That Blog Be Yankin’: Plagiarism-y Developments Halt Dissertation Series


UPDATE: See comments for details. Short version: the offending page is down, it seems.

Hey folks, just to let you know that this “dissertation writing service” (Google Cache of the page)website has reposted the entirety of my last post in the series that I have been writing on my dissertation. This looks to be a form of SEO (Search Engine Optimization) spam, and it’s a problem for a number of reasons: 1) I was never contacted to ask permission (and I certainly wouldn’t have given any to this site); 2) it quotes the entirety of the original work, which is in violation of “fair use” (US IP law) and most other legal guidelines for acceptable use of intellectual property without permission; and 3) since it’s a “dissertation writing service“ website, the framing of this post (me writing about the preparation of my dissertation) in this context gives the impression that either I paid for their services to prepare my dissertation or I’m trying to sell my dissertation to them—either interpretation could harm my future career as an academic and could thus be a form of libel.

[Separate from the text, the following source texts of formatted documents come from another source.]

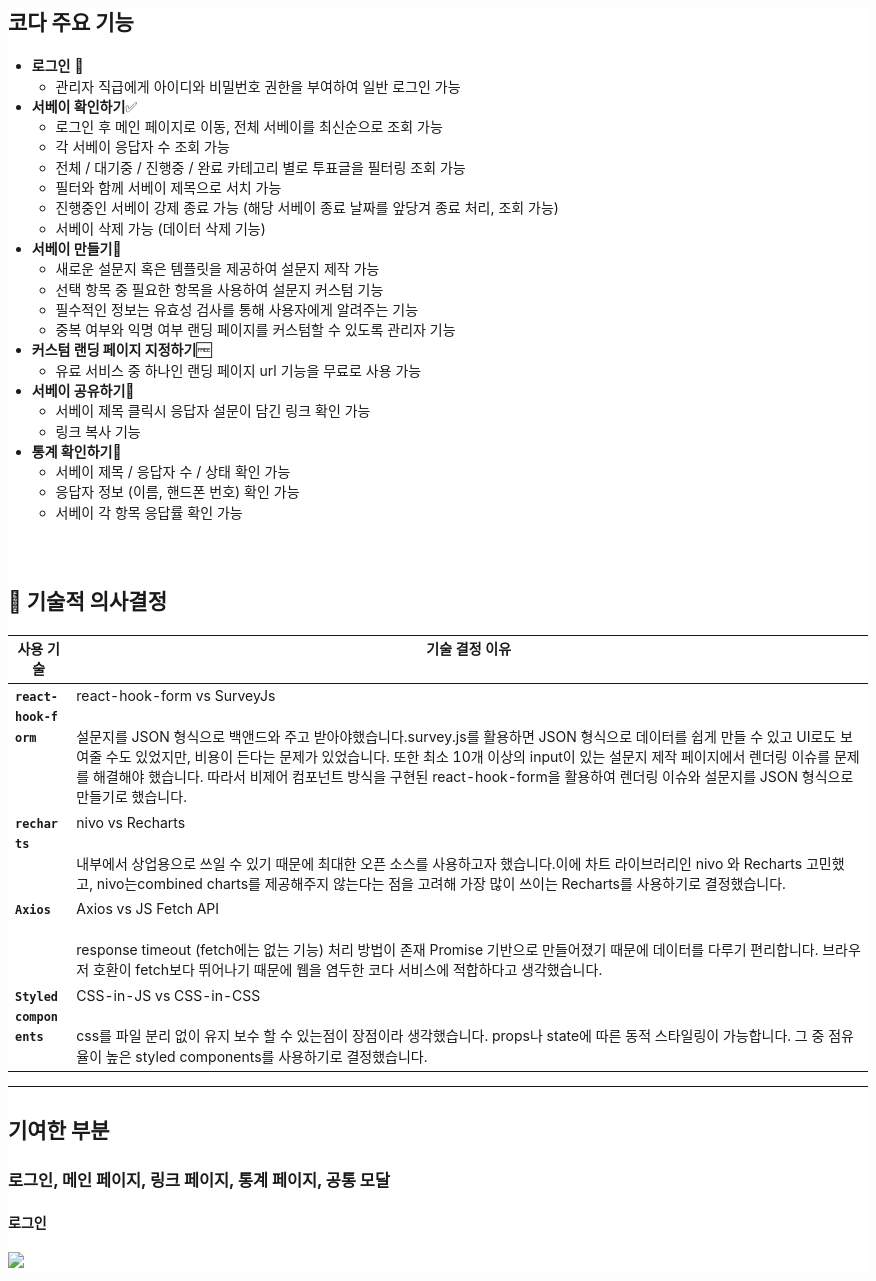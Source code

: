 ## 코다 주요 기능

- **로그인** 🤝
  - 관리자 직급에게 아이디와 비밀번호 권한을 부여하여 일반 로그인 가능
- **서베이 확인하기**✅
  - 로그인 후 메인 페이지로 이동, 전체 서베이를 최신순으로 조회 가능
  - 각 서베이 응답자 수 조회 가능
  - 전체 / 대기중 / 진행중 / 완료 카테고리 별로 투표글을 필터링 조회 가능
  - 필터와 함께 서베이 제목으로 서치 가능
  - 진행중인 서베이 강제 종료 가능 (해당 서베이 종료 날짜를 앞당겨 종료 처리,  조회 가능)
  - 서베이 삭제 가능 (데이터 삭제 기능)
- **서베이 만들기**💬
  - 새로운 설문지 혹은 템플릿을 제공하여 설문지 제작 가능
  - 선택 항목 중 필요한 항목을 사용하여 설문지 커스텀 기능
  - 필수적인 정보는 유효성 검사를 통해 사용자에게 알려주는 기능
  - 중복 여부와 익명 여부 랜딩 페이지를 커스텀할 수 있도록 관리자 기능
- **커스텀 랜딩 페이지 지정하기**🆓
  - 유료 서비스 중 하나인 랜딩 페이지 url 기능을 무료로 사용 가능 
- **서베이 공유하기**📖
  - 서베이 제목 클릭시 응답자 설문이 담긴 링크 확인 가능
  - 링크 복사 기능
- **통계 확인하기**👤
  - 서베이 제목 / 응답자 수 / 상태 확인 가능
  - 응답자 정보 (이름, 핸드폰 번호) 확인 가능
  - 서베이 각 항목 응답률 확인 가능
<br>  

  
## 🔧 **기술적 의사결정**

| 사용 기술 | 기술 결정 이유 |
| --- | --- |
| **`react-hook-form`** | react-hook-form vs SurveyJs<br><br>설문지를 JSON 형식으로 백앤드와 주고 받아야했습니다.survey.js를 활용하면 JSON 형식으로 데이터를 쉽게 만들 수 있고 UI로도 보여줄 수도 있었지만, 비용이 든다는 문제가 있었습니다. 또한 최소 10개 이상의 input이 있는 설문지 제작 페이지에서 렌더링 이슈를 문제를 해결해야 했습니다. 따라서 비제어 컴포넌트 방식을 구현된 react-hook-form을 활용하여 렌더링 이슈와 설문지를 JSON 형식으로 만들기로 했습니다. |
| **`recharts`** | nivo vs Recharts<br><br>내부에서 상업용으로 쓰일 수 있기 때문에 최대한 오픈 소스를 사용하고자 했습니다.이에 차트 라이브러리인 nivo 와 Recharts 고민했고, nivo는combined charts를 제공해주지 않는다는 점을 고려해 가장 많이 쓰이는 Recharts를 사용하기로 결정했습니다. |
| **`Axios`** | Axios vs JS Fetch API<br><br>response timeout (fetch에는 없는 기능) 처리 방법이 존재 Promise 기반으로 만들어졌기 때문에 데이터를 다루기 편리합니다. 브라우저 호환이 fetch보다 뛰어나기 때문에 웹을 염두한 코다 서비스에 적합하다고 생각했습니다. |
| **`Styled components`** | CSS-in-JS vs CSS-in-CSS<br><br>css를 파일 분리 없이 유지 보수 할 수 있는점이 장점이라 생각했습니다. props나 state에 따른 동적 스타일링이 가능합니다. 그 중 점유율이 높은 styled components를 사용하기로 결정했습니다. |

---

## 기여한 부분

### 로그인, 메인 페이지, 링크 페이지, 통계 페이지, 공통 모달


#### 로그인

<img src="https://blog.kakaocdn.net/dn/RfO5u/btrO90qoqOd/2e9QYTSYRKlsFzcvmBrMTK/img.gif" width="600px">
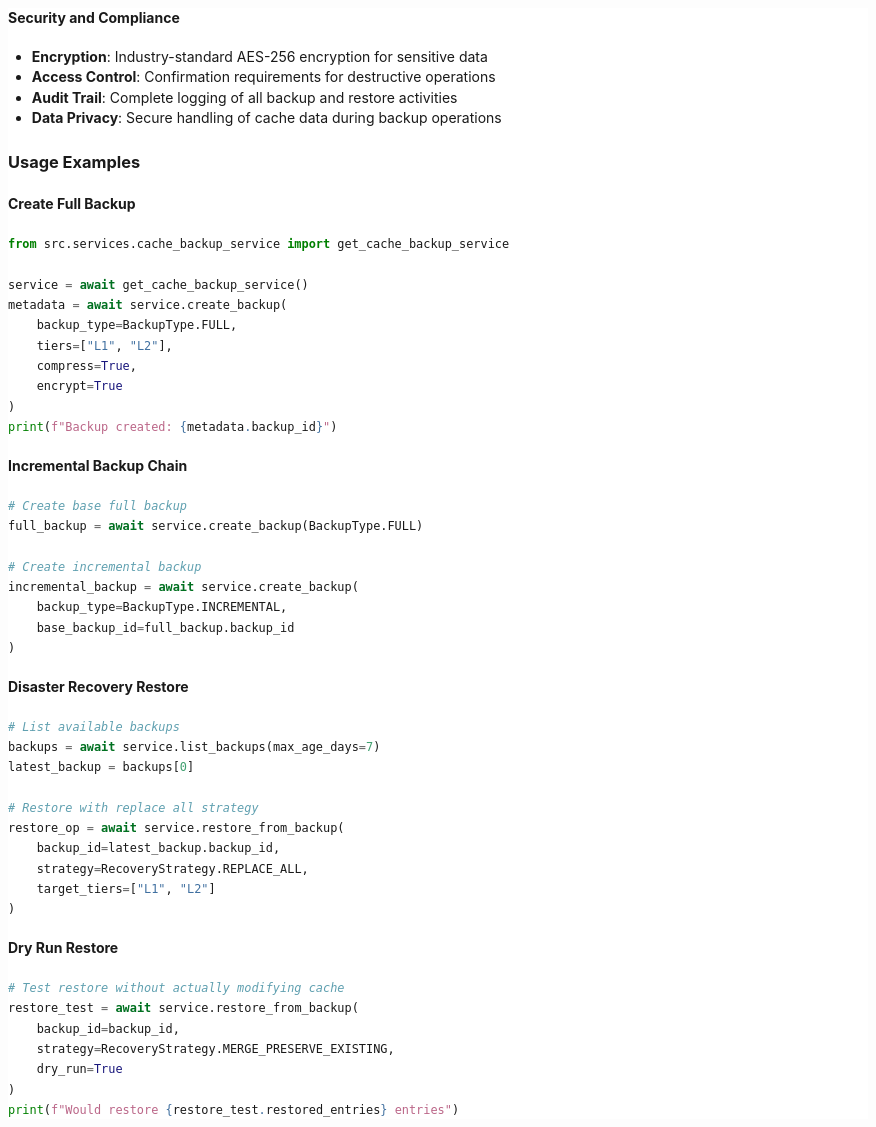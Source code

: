 #### Security and Compliance
- **Encryption**: Industry-standard AES-256 encryption for sensitive data
- **Access Control**: Confirmation requirements for destructive operations
- **Audit Trail**: Complete logging of all backup and restore activities
- **Data Privacy**: Secure handling of cache data during backup operations

### Usage Examples

#### Create Full Backup
```python
from src.services.cache_backup_service import get_cache_backup_service

service = await get_cache_backup_service()
metadata = await service.create_backup(
    backup_type=BackupType.FULL,
    tiers=["L1", "L2"],
    compress=True,
    encrypt=True
)
print(f"Backup created: {metadata.backup_id}")
```

#### Incremental Backup Chain
```python
# Create base full backup
full_backup = await service.create_backup(BackupType.FULL)

# Create incremental backup
incremental_backup = await service.create_backup(
    backup_type=BackupType.INCREMENTAL,
    base_backup_id=full_backup.backup_id
)
```

#### Disaster Recovery Restore
```python
# List available backups
backups = await service.list_backups(max_age_days=7)
latest_backup = backups[0]

# Restore with replace all strategy
restore_op = await service.restore_from_backup(
    backup_id=latest_backup.backup_id,
    strategy=RecoveryStrategy.REPLACE_ALL,
    target_tiers=["L1", "L2"]
)
```

#### Dry Run Restore
```python
# Test restore without actually modifying cache
restore_test = await service.restore_from_backup(
    backup_id=backup_id,
    strategy=RecoveryStrategy.MERGE_PRESERVE_EXISTING,
    dry_run=True
)
print(f"Would restore {restore_test.restored_entries} entries")
```
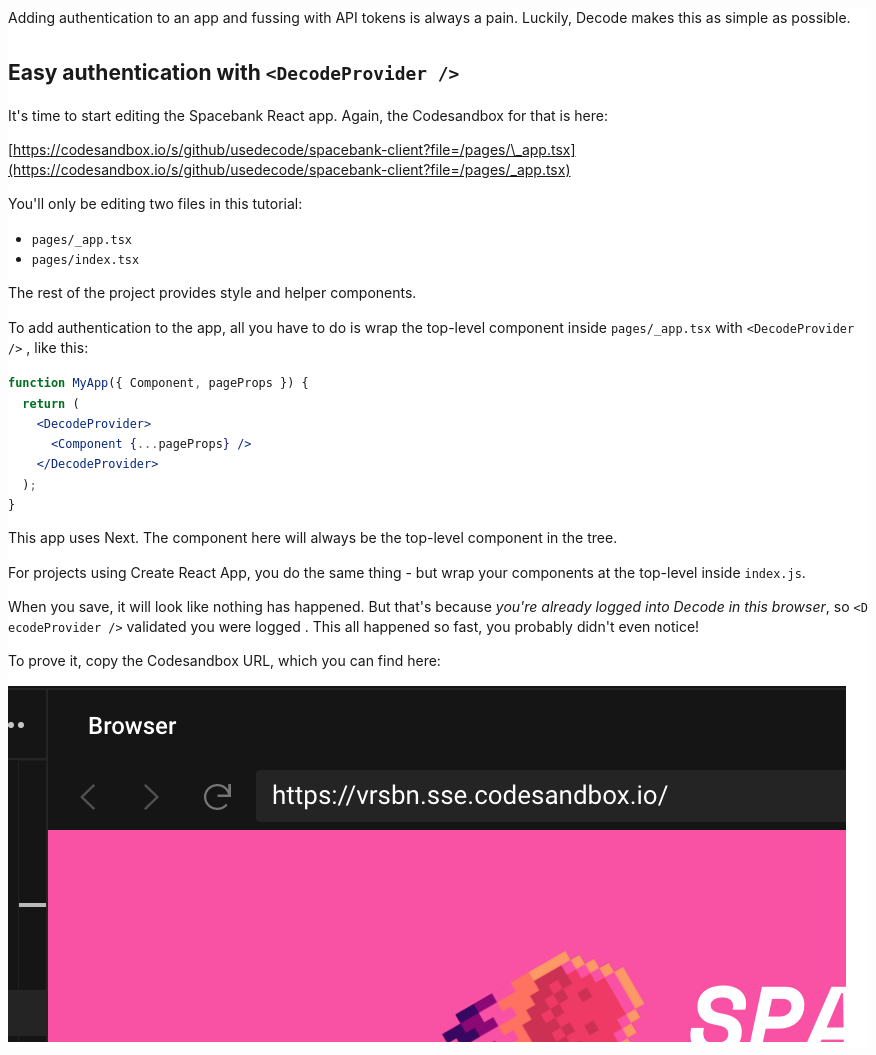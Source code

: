 Adding authentication to an app and fussing with API tokens is always a pain. Luckily, Decode makes this as simple as possible.

## Easy authentication with `<DecodeProvider />`

It's time to start editing the Spacebank React app. Again, the Codesandbox for that is here:

[https://codesandbox.io/s/github/usedecode/spacebank-client?file=/pages/\_app.tsx](https://codesandbox.io/s/github/usedecode/spacebank-client?file=/pages/_app.tsx)

You'll only be editing two files in this tutorial:

- `pages/_app.tsx`
- `pages/index.tsx`

The rest of the project provides style and helper components.

To add authentication to the app, all you have to do is wrap the top-level component inside `pages/_app.tsx` with `<DecodeProvider />` , like this:

```jsx
function MyApp({ Component, pageProps }) {
  return (
    <DecodeProvider>
      <Component {...pageProps} />
    </DecodeProvider>
  );
}
```

This app uses Next. The component here will always be the top-level component in the tree.

For projects using Create React App, you do the same thing - but wrap your components at the top-level inside `index.js`.

When you save, it will look like nothing has happened. But that's because _you're already logged into Decode in this browser_, so `<DecodeProvider />` validated you were logged . This all happened so fast, you probably didn't even notice!

To prove it, copy the Codesandbox URL, which you can find here:

![./assets/walkthrough/Untitled%205.png](./assets/walkthrough/Untitled%205.png)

In any case, this means I’m going to be putting a halt to the dissertation-in-blog-post series, until I can figure out what to do about this. In the meanwhile, I’ll add occasional updates in the comments below; sometime later, I might write a whole blog post on this experience. If you have any expertise or advice to share about this sort of situation, you’re welcome to contact me through the comments below or by e-mail. Sorry for the interruption, folks!

11 comments

    1. Interestingly enough, I found out by looking in the comment spam filter in WordPress. I found an incoming Pingback link that led to the copied blog post on that website (SEO spam websites often use trackbacks/pingbacks, because it creates incoming links from those sites that can up their page rankings in Google). The pingback provided their IP address, which allowed me to do some searches in WHOIS and trace things back to an ISP in Lansing, MI, called Liquid Web, Inc. (http://www.liquidweb.com/). I just sent a takedown letter to them as well as the contact address for the website itself.

  1. Wow, so I sent a strongly-worded letter to the apparent site-owner as well as abuse@liquidweb.com. I immediately received an automated response from Liquid Web, Inc., and then in approximately half an hour I got a form letter response acknowledging my complaint. At about the same time, the entire domain for dissertationwritingservices.info stopped responding to page requests. Since the entire website was filled with reproduced content from elsewhere on the web, I’m guessing that the ISP admins got one look at the site, saw DMCA LAWSUIT BONANZA in flashing lights, and just decided to suspend the whole thing while they investigate it.

    More info as this develops, but I’m tentatively optimistic to see such a quick response from the ISP.

  2. One thing you can do is to only publish a summary of your posts to your RSS feed.You change this setting under the “Reading Settings” in the admin panel. The site that has stolen your content is most likely using some kind of automated scraper software which gets its content from RSS feeds like yours. I know it is not optimal for readers of your blog but if you want a fix for now then the above might do it. I was enjoying the series and would like to see it continued!

    1. Thanks for the suggestion, Thomas! I’ve already made the change. This will be a bit annoying for those people who read my blog through an RSS feed, but but hopefully it’ll help prevent my writing from being yanked so easily. I’ve contacted a few other people whose work appears on the website and told them about it, too.

  3. Update! I got an email response from what appears to be the site manager, saying, “Oops, sorry! We deleted it now.” The author also admitted that the website gets its content by scraping RSS feeds, so Thomas was right about their modus operandi. In any case, the offending post seems to have been deleted, although I’ll be checking in periodically to see if the text reappears.

    I’ll post something more substantial later, with an overview of how I went about this and a copy of the letter I sent.